### What needs to be done
Can you pull out each line of the data below that includes the word "height"?

### The data
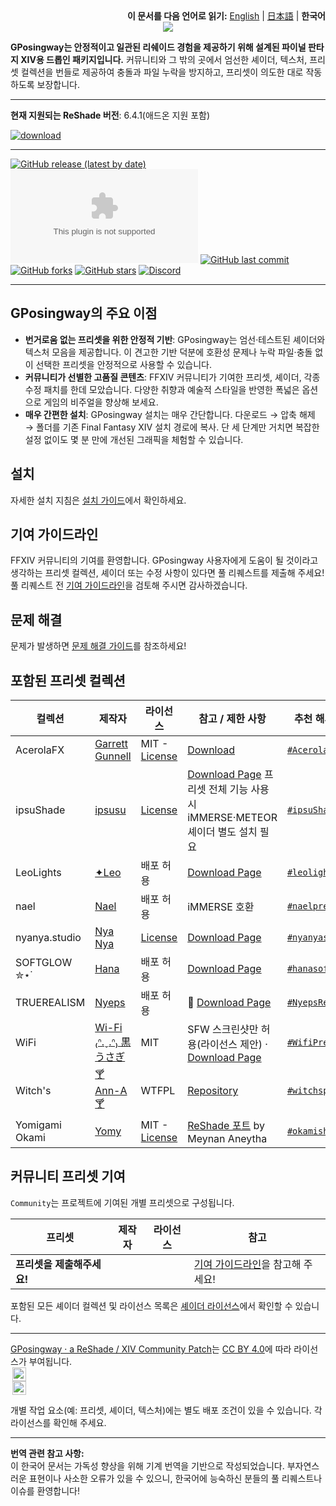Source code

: <div align="right">
<b>이 문서를 다음 언어로 읽기:</b>
<a href="./README.md">English</a> |
<a href="./README.ja.md">日本語</a> |
<b>한국어</b>
</div>

<div align="center">
<img src="https://github.com/GPosingway/GPosingway/assets/18711130/c919c030-dff2-47e8-905d-f52d098aaa45">
</div>

**GPosingway는 안정적이고 일관된 리쉐이드 경험을 제공하기 위해 설계된 파이널 판타지 XIV용 드롭인 패키지입니다.** 커뮤니티와 그 밖의 곳에서 엄선한 셰이더, 텍스처, 프리셋 컬렉션을 번들로 제공하여 충돌과 파일 누락을 방지하고, 프리셋이 의도한 대로 작동하도록 보장합니다.

---

**현재 지원되는 ReShade 버전**: 6.4.1(애드온 지원 포함)

[![download](https://github.com/GPosingway/GPosingway/assets/18711130/e29bc268-09d3-4b00-9d80-a5d6f964c5de)](https://github.com/gposingway/gposingway/releases/latest)

---

[![GitHub release (latest by date)](https://img.shields.io/github/v/release/GPosingway/GPosingway)](https://github.com/GPosingway/GPosingway/releases/latest)
[![GitHub All Releases](https://img.shields.io/github/downloads/gposingway/gposingway/gposingway.zip?style=flat&logo=instacart&logoColor=23bbea&color=1182c3)](https://github.com/GPosingway/GPosingway/releases)
[![GitHub last commit](https://img.shields.io/github/last-commit/GPosingway/GPosingway)](https://github.com/GPosingway/GPosingway/commits/main)
[![GitHub forks](https://img.shields.io/github/forks/GPosingway/GPosingway?style=social)](https://github.com/GPosingway/GPosingway/network/members)
[![GitHub stars](https://img.shields.io/github/stars/GPosingway/GPosingway?style=social)](https://github.com/GPosingway/GPosingway/stargazers)
[![Discord](https://img.shields.io/discord/1124828911700811957?label=Discord&logo=discord&logoColor=white)](https://discord.com/servers/sights-of-eorzea-1124828911700811957)

---

## GPosingway의 주요 이점

- **번거로움 없는 프리셋을 위한 안정적 기반**: GPosingway는 엄선·테스트된 셰이더와 텍스처 모음을 제공합니다. 이 견고한 기반 덕분에 호환성 문제나 누락 파일·충돌 없이 선택한 프리셋을 안정적으로 사용할 수 있습니다.
- **커뮤니티가 선별한 고품질 콘텐츠**: FFXIV 커뮤니티가 기여한 프리셋, 셰이더, 각종 수정 패치를 한데 모았습니다. 다양한 취향과 예술적 스타일을 반영한 폭넓은 옵션으로 게임의 비주얼을 향상해 보세요.
- **매우 간편한 설치**: GPosingway 설치는 매우 간단합니다. 다운로드 → 압축 해제 → 폴더를 기존 Final Fantasy XIV 설치 경로에 복사. 단 세 단계만 거치면 복잡한 설정 없이도 몇 분 만에 개선된 그래픽을 체험할 수 있습니다.

## 설치

자세한 설치 지침은 [설치 가이드](md/installation_guide.ko.md)에서 확인하세요.

## 기여 가이드라인

FFXIV 커뮤니티의 기여를 환영합니다. GPosingway 사용자에게 도움이 될 것이라고 생각하는 프리셋 컬렉션, 셰이더 또는 수정 사항이 있다면 풀 리퀘스트를 제출해 주세요!  
풀 리퀘스트 전 [기여 가이드라인](md/contributing.ko.md)을 검토해 주시면 감사하겠습니다.

## 문제 해결

문제가 발생하면 [문제 해결 가이드](md/troubleshooting.ko.md)를 참조하세요!

## 포함된 프리셋 컬렉션

| 컬렉션 | 제작자 | 라이선스 | 참고 / 제한 사항 | 추천 해시태그 |
| --- | --- | --- | --- | --- |
| AcerolaFX | [Garrett Gunnell](https://github.com/GarrettGunnell)| MIT - [License](https://github.com/GarrettGunnell/AcerolaFX?tab=MIT-1-ov-file)| [Download](https://github.com/GarrettGunnell/AcerolaFX/archive/refs/heads/main.zip)| [`#AcerolaFX`](https://twitter.com/intent/tweet?text=%23AcerolaFX) |
| ipsuShade | [ipsusu](https://twitter.com/ipsusu) | [License](https://github.com/ipsusu/IpsuShade/blob/master/LICENSE.md) | [Download Page](https://github.com/ipsusu/IpsuShade) 프리셋 전체 기능 사용 시 iMMERSE·METEOR 셰이더 별도 설치 필요 | [`#ipsuShade`](https://twitter.com/intent/tweet?text=%23ipsuShade) |
| LeoLights | [✦Leo](https://x.com/Leo__xiv)  | 배포 허용 | [Download Page](https://ko-fi.com/leo__xiv/shop)| [`#leolights`](https://twitter.com/intent/tweet?text=%23leolights) |
| nael | [Nael](https://x.com/naelwynn_xiv)| 배포 허용 | iMMERSE 호환 | [`#naelpresets`](https://twitter.com/intent/tweet?text=%23naelpresets)|
| nyanya.studio  | [Nya Nya](https://x.com/nyanyaxiv)| [License](https://github.com/nyanyastudio/presets/blob/main/LICENSE)| [Download Page](https://github.com/nyanyastudio/presets)  | [`#nyanyastudio`](https://twitter.com/intent/tweet?text=%23nyanyastudio)|
| SOFTGLOW ✮⋆˙| [Hana](https://twitter.com/sheepysoftie)  | 배포 허용 | [Download Page](https://ko-fi.com/s/1942b62bb5) | [`#hanasofties`](https://twitter.com/intent/tweet?text=%23hanasofties)|
| TRUEREALISM | [Nyeps](https://twitter.com/FFXIVNyeps)| 배포 허용 | 🍔 [Download Page](https://ko-fi.com/s/ac0d1c86a2)| [`#NyepsRealism`](https://twitter.com/intent/tweet?text=%23NyepsRealism)|
| WiFi | [Wi-Fi ₍ᐢ.ˬ.ᐢ₎ 黒うさぎ](https://twitter.com/wifi_photospire) | MIT| SFW 스크린샷만 허용(라이선스 제안) · [Download Page](https://lit.link/en/wifiphotospire)| [`#WifiPresets`](https://twitter.com/intent/tweet?text=%23WifiPresets)|
| Witch's| [🍸 Ann-A 🍸](https://twitter.com/NIRVANN_A)| WTFPL| [Repository](https://github.com/WitchMana/WitchsPresetsReshade)| [`#witchspresets`](https://twitter.com/intent/tweet?text=%23witchspresets) |
| Yomigami Okami | [Yomy](https://twitter.com/Yomigammy)| MIT - [License](https://github.com/MeynanAneytha/YomigamiOkami-reshade-shaders/blob/main/LICENSE) | [ReShade 포트](https://github.com/MeynanAneytha/YomigamiOkami-reshade-shaders#yomigamiokami-reshade-560-port) by Meynan Aneytha | [`#okamishader`](https://twitter.com/intent/tweet?text=%23okamishader)|

## 커뮤니티 프리셋 기여

`Community`는 프로젝트에 기여된 개별 프리셋으로 구성됩니다.

| 프리셋 | 제작자 | 라이선스 | 참고 |
| -------------------------- | ------ | -------- | --------------------------------------------------------- |
| **프리셋을 제출해주세요!** ||| [기여 가이드라인](md/contributing.ko.md)을 참고해 주세요! |

포함된 모든 셰이더 컬렉션 및 라이선스 목록은 [셰이더 라이선스](md/shader_licenses.ko.md)에서 확인할 수 있습니다.

---

[GPosingway · a ReShade / XIV Community Patch](https://github.com/GPosingway/GPosingway/tree/main)는 [CC BY 4.0](http://creativecommons.org/licenses/by/4.0/?ref=chooser-v1)에 따라 라이선스가 부여됩니다.  
<img style="height:22px!important;margin-left:3px;vertical-align:text-bottom;" src="https://mirrors.creativecommons.org/presskit/icons/cc.svg?ref=chooser-v1">  
<img style="height:22px!important;margin-left:3px;vertical-align:text-bottom;" src="https://mirrors.creativecommons.org/presskit/icons/by.svg?ref=chooser-v1">

개별 작업 요소(예: 프리셋, 셰이더, 텍스처)에는 별도 배포 조건이 있을 수 있습니다. 각 라이선스를 확인해 주세요.

---

**번역 관련 참고 사항:**  
이 한국어 문서는 가독성 향상을 위해 기계 번역을 기반으로 작성되었습니다. 부자연스러운 표현이나 사소한 오류가 있을 수 있으니, 한국어에 능숙하신 분들의 풀 리퀘스트나 이슈를 환영합니다!
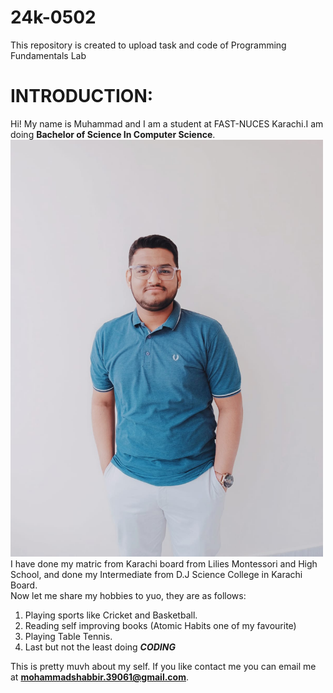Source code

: # 24k-0502
This repository is created to upload task and code of Programming Fundamentals Lab

# **INTRODUCTION:**
Hi! My name is Muhammad and I am a student at FAST-NUCES Karachi.I am doing **Bachelor of Science In Computer Science**.
<img src="https://raw.githubusercontent.com/ms-rampura/24k-0502/28f4afa45defa1233263358a1c259a604b7b34c0/WhatsApp%20Image%202024-07-31%20at%2016.28.45_9f6dc890.jpg"  width="500"/>
I have done my matric from Karachi board from Lilies Montessori and High School, and done my Intermediate from D.J Science College in Karachi Board.\
Now let me share my hobbies to yuo, they are as follows:
1. Playing sports like Cricket and Basketball.
2. Reading self improving books (Atomic Habits one of my favourite)
3. Playing Table Tennis.
4. Last but not the least doing **_CODING_**
   
This is pretty muvh about my self. If you like contact me you can email me at **mohammadshabbir.39061@gmail.com**.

### Written solution
<img style="height:22px!important;margin-left:3px;vertical-align:text-bottom;" src="https://mirrors.creativecommons.org/presskit/icons/cc.svg?ref=chooser-v1">  
<img style="height:22px!important;margin-left:3px;vertical-align:text-bottom;" src="https://mirrors.creativecommons.org/presskit/icons/by.svg?ref=chooser-v1">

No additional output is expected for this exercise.